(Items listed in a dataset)
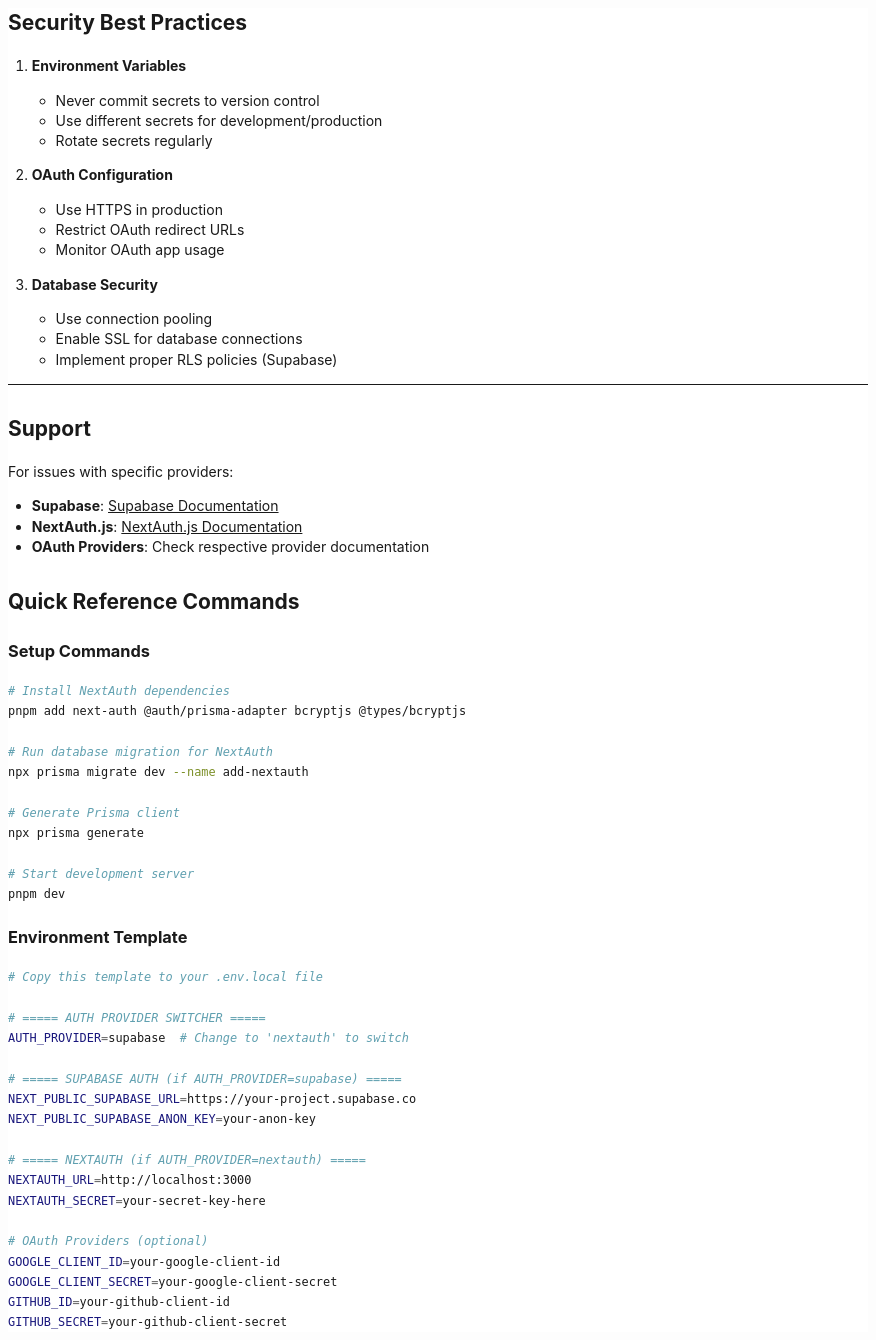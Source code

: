 
## Security Best Practices

1. **Environment Variables**
   - Never commit secrets to version control
   - Use different secrets for development/production
   - Rotate secrets regularly

2. **OAuth Configuration**
   - Use HTTPS in production
   - Restrict OAuth redirect URLs
   - Monitor OAuth app usage

3. **Database Security**
   - Use connection pooling
   - Enable SSL for database connections
   - Implement proper RLS policies (Supabase)

---

## Support

For issues with specific providers:
- **Supabase**: [Supabase Documentation](https://supabase.com/docs)
- **NextAuth.js**: [NextAuth.js Documentation](https://next-auth.js.org)
- **OAuth Providers**: Check respective provider documentation

## Quick Reference Commands

### Setup Commands
```bash
# Install NextAuth dependencies
pnpm add next-auth @auth/prisma-adapter bcryptjs @types/bcryptjs

# Run database migration for NextAuth
npx prisma migrate dev --name add-nextauth

# Generate Prisma client
npx prisma generate

# Start development server
pnpm dev
```

### Environment Template
```bash
# Copy this template to your .env.local file

# ===== AUTH PROVIDER SWITCHER =====
AUTH_PROVIDER=supabase  # Change to 'nextauth' to switch

# ===== SUPABASE AUTH (if AUTH_PROVIDER=supabase) =====
NEXT_PUBLIC_SUPABASE_URL=https://your-project.supabase.co
NEXT_PUBLIC_SUPABASE_ANON_KEY=your-anon-key

# ===== NEXTAUTH (if AUTH_PROVIDER=nextauth) =====
NEXTAUTH_URL=http://localhost:3000
NEXTAUTH_SECRET=your-secret-key-here

# OAuth Providers (optional)
GOOGLE_CLIENT_ID=your-google-client-id
GOOGLE_CLIENT_SECRET=your-google-client-secret
GITHUB_ID=your-github-client-id
GITHUB_SECRET=your-github-client-secret
```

**Assignment**
Taking the records above, retype every line from the one with "- Restrict OAuth redirect URLs" down to the one with "For issues with", exactly and with nothing else.

**Task response**
   - Restrict OAuth redirect URLs
   - Monitor OAuth app usage

3. **Database Security**
   - Use connection pooling
   - Enable SSL for database connections
   - Implement proper RLS policies (Supabase)

---

## Support

For issues with specific providers:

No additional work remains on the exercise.